Strong Leadership Needed to Win Local Union Election

April 2, 2007: In 2004, Richard Berg said some activists had doubts about running for office in Chicago Local 743. With over 12,000 members, running for Local 743 office is a big task to take on.

Then, six weeks before nominations, Local 743 members at Silver Capital went out on a wildcat strike. Members of the 743 New Leadership Slate, the reform team, went down to the picket line.

Almost all of the strikers were immigrants from Mexico. “The business agent for the shop, who was also the vice president of the local, came out and told the members that if they didn’t go back to work, he would call immigration on them,” Berg explained.

“The New Leadership Slate had to act,” said Berg. “We put Marcela Garcia, the leader of the strike, on our slate to run against the vice president.
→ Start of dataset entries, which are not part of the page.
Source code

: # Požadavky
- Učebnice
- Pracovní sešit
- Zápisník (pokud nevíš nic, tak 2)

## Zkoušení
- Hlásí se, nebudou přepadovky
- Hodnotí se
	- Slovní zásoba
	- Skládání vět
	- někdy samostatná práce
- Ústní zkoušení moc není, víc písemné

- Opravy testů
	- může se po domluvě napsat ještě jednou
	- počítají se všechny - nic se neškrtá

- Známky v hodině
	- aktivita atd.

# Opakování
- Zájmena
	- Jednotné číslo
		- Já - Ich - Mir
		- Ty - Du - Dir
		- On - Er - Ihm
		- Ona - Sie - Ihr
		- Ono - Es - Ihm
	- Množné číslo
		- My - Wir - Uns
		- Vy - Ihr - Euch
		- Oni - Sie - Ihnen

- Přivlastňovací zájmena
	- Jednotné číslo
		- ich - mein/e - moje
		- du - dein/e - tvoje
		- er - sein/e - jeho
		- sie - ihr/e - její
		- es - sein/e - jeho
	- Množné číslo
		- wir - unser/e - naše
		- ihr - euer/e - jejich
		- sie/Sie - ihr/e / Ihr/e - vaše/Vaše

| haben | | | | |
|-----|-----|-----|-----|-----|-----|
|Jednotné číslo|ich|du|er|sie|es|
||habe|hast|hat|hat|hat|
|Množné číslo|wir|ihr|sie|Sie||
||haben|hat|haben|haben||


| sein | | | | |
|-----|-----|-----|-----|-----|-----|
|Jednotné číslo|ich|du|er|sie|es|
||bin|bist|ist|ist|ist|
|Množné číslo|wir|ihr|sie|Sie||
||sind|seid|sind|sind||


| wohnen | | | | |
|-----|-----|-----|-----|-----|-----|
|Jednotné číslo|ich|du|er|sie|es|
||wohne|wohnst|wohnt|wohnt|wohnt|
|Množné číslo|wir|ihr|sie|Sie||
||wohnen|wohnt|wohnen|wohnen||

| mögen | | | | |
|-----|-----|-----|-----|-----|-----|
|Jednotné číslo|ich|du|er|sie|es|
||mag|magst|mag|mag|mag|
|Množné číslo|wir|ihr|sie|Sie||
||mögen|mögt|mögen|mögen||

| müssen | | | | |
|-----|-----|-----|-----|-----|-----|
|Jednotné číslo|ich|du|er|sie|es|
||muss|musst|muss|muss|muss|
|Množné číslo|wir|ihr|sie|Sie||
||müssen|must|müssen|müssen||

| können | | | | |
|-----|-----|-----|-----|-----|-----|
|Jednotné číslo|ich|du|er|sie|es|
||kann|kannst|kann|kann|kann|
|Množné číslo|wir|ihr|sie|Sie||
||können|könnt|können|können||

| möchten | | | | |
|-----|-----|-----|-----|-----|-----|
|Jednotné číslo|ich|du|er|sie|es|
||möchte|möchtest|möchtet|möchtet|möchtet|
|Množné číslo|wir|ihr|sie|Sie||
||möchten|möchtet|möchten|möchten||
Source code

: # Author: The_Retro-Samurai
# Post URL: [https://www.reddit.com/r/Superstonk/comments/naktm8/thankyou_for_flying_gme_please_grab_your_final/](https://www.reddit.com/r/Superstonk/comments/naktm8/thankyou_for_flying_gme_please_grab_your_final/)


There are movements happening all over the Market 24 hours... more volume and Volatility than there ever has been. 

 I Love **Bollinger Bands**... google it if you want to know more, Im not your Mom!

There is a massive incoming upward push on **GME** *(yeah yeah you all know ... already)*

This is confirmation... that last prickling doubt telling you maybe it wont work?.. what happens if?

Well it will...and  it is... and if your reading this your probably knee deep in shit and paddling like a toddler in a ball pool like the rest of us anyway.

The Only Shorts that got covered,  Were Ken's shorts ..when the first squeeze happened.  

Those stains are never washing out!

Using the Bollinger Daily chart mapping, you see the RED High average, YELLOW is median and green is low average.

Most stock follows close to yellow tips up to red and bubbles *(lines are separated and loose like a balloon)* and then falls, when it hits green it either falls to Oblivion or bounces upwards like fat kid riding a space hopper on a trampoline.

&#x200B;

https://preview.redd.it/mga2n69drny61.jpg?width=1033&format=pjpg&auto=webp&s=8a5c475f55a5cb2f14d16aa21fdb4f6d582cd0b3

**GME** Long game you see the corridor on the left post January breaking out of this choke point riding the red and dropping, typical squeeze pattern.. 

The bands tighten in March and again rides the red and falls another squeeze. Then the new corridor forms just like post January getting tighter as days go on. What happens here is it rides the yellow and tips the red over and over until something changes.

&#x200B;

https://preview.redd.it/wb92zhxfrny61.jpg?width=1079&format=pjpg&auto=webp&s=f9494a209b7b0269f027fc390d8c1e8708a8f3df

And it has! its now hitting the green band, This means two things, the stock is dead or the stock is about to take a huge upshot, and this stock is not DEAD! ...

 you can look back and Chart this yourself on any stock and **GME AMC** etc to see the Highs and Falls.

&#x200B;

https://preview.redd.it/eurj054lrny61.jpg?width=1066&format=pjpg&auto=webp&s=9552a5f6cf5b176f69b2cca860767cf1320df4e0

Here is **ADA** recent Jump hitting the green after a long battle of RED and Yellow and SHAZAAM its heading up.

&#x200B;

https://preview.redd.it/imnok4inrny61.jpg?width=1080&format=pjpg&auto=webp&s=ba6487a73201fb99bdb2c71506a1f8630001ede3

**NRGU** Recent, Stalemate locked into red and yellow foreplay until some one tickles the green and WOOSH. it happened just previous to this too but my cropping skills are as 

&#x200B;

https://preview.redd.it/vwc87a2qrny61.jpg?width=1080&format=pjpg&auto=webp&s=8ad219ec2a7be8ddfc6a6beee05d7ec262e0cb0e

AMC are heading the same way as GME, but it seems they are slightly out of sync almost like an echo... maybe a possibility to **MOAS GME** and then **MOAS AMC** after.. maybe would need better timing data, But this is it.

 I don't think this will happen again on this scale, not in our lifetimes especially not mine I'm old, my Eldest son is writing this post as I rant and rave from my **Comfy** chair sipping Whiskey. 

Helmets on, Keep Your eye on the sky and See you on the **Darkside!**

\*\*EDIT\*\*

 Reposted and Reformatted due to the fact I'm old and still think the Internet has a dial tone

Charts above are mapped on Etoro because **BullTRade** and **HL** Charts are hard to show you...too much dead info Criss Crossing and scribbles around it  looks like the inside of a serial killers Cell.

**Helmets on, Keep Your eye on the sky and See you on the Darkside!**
Wherever she went, she told the story of how our local leadership tried to deport its own members.”

Richard Berg narrowly won the election.

But the local officials pulled a trick. They stopped the count, with Berg ahead, and ordered a re-run, which they blatantly stole. The U.S. Department of Labor has taken them to court for that, and will likely be supervising an election in Local 743.

You Have to Lead
“The 2004 election taught me that you’ve got to start providing leadership for the members right now, before you ever get elected,” Berg explained. “You’ve got to address the issues that members care about and lead on them.”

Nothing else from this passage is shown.